La guerre précipite l'évolution : l'effondrement de mai 1940, l'épisode de Mers El-Kebir, la défaite de
Vichy en Syrie et au Liban et son occupation par les Britanniques, l'apparition des armées américaines au
Maghreb, sont, en dépit des efforts des Français libres, puis de l'armée d'Afrique, autant de témoignages
cruels d'une déchéance française qui peut paraître sans remède. Si les espoirs nourris par certains
nationalistes de voir balayé l'ordre colonial d'avant-guerre par une victoire des troupes de l'Axe disparaît
dès 1943, les proclamations des vainqueurs semblent autoriser des perspectives encourageantes pour la
majorité d'entre eux.
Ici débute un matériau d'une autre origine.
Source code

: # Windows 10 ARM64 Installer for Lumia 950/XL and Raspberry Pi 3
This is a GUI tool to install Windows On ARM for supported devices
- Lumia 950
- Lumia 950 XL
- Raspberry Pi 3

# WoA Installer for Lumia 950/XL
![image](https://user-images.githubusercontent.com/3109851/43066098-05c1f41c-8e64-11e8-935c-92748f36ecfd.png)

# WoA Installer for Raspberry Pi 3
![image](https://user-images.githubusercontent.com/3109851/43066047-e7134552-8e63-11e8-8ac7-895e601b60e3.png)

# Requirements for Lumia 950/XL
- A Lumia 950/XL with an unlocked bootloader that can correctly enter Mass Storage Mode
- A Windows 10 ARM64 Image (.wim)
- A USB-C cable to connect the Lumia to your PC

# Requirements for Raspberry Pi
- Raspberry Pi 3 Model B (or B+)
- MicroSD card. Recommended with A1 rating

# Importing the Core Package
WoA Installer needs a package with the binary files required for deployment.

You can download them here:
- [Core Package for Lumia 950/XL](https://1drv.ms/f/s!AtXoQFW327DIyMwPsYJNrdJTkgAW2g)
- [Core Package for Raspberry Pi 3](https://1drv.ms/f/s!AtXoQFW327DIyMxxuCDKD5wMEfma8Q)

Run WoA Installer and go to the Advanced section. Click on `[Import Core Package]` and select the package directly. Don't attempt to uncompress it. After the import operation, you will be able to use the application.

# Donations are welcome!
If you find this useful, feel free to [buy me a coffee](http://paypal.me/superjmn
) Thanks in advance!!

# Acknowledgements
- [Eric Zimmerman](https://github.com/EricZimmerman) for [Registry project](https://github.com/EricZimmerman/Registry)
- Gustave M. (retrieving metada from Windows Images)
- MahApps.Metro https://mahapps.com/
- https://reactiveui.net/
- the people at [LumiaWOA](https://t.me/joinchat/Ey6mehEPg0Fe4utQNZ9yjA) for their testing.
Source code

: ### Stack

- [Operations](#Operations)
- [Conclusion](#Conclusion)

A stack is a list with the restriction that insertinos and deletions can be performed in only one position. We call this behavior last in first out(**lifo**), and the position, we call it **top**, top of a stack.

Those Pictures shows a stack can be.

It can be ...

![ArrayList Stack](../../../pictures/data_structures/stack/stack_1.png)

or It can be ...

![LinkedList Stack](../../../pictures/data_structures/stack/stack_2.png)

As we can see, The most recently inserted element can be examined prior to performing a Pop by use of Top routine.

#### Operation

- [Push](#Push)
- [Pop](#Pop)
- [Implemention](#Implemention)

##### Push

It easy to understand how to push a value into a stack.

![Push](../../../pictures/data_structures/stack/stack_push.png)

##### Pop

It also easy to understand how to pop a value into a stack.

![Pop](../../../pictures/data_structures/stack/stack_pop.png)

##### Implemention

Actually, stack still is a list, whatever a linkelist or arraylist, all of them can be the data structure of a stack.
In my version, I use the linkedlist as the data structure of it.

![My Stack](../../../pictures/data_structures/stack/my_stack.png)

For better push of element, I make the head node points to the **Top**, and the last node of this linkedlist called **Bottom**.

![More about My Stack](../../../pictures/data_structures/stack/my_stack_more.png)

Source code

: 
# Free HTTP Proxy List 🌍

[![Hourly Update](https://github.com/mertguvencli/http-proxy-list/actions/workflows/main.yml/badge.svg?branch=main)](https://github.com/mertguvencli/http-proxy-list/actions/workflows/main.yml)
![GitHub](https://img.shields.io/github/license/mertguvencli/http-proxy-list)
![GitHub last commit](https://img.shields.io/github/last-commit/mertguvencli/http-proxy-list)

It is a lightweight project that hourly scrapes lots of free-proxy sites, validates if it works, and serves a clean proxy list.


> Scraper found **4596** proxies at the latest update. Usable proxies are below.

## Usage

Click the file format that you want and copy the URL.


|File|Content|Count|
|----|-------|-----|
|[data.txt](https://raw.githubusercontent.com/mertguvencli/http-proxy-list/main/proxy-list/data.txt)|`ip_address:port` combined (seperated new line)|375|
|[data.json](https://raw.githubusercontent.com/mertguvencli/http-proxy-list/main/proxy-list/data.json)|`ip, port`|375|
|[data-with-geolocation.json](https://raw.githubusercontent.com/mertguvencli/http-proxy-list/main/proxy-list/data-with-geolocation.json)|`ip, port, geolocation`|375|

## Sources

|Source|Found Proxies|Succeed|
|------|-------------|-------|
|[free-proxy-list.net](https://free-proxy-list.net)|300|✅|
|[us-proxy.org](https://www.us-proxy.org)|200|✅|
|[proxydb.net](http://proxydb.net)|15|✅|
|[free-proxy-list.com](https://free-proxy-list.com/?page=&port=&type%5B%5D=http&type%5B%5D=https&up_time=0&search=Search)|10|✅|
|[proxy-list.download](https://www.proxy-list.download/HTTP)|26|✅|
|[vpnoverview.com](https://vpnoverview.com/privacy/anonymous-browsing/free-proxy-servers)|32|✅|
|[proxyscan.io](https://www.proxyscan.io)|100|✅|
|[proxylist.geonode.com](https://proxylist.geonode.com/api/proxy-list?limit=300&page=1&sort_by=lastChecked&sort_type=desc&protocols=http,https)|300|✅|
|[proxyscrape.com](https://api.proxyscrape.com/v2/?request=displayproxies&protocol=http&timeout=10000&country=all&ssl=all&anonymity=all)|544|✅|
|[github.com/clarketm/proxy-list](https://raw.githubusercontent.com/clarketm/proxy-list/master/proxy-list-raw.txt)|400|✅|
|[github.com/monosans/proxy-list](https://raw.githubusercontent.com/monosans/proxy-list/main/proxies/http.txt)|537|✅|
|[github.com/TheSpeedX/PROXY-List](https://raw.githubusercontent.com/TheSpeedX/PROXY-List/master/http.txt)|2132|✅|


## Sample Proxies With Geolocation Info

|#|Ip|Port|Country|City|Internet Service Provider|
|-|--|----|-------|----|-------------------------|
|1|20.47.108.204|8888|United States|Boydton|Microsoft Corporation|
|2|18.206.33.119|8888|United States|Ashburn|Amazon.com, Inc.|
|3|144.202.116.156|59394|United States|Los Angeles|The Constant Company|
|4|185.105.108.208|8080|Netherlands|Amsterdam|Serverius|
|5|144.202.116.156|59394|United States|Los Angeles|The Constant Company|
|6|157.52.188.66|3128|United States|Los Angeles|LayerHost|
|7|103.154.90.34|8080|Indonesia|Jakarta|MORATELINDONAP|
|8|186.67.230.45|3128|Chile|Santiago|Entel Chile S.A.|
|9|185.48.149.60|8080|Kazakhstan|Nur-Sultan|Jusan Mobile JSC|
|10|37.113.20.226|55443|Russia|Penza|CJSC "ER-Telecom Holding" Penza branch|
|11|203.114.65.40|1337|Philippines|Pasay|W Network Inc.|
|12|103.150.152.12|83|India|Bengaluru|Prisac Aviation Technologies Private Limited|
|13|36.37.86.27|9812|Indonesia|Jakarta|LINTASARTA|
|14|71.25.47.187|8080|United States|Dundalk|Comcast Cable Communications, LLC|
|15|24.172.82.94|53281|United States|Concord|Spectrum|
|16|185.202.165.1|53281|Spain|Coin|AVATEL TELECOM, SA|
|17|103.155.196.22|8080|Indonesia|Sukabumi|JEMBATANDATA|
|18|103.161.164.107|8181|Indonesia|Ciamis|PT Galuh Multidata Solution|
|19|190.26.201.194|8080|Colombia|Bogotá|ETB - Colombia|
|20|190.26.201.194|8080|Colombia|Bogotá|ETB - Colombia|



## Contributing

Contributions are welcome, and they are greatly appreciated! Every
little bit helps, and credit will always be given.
Dans les derniers mois de la guerre, beaucoup de Maghrébins espèrent que la
Conférence de San Francisco, destinée à établir la Charte de la future organisation (mai 1945) proclamera
leur droit à l'indépendance. D'autres font plutôt confiance à la Ligue arabe, fondée au Caire le 22 mars
1945, et à laquelle l'émancipation des pays arabes tiendra longtemps lieu de programme.
Les revendications des Algériens sont résumées dans un texte essentiel, l'Algérie devant le conflit mondial.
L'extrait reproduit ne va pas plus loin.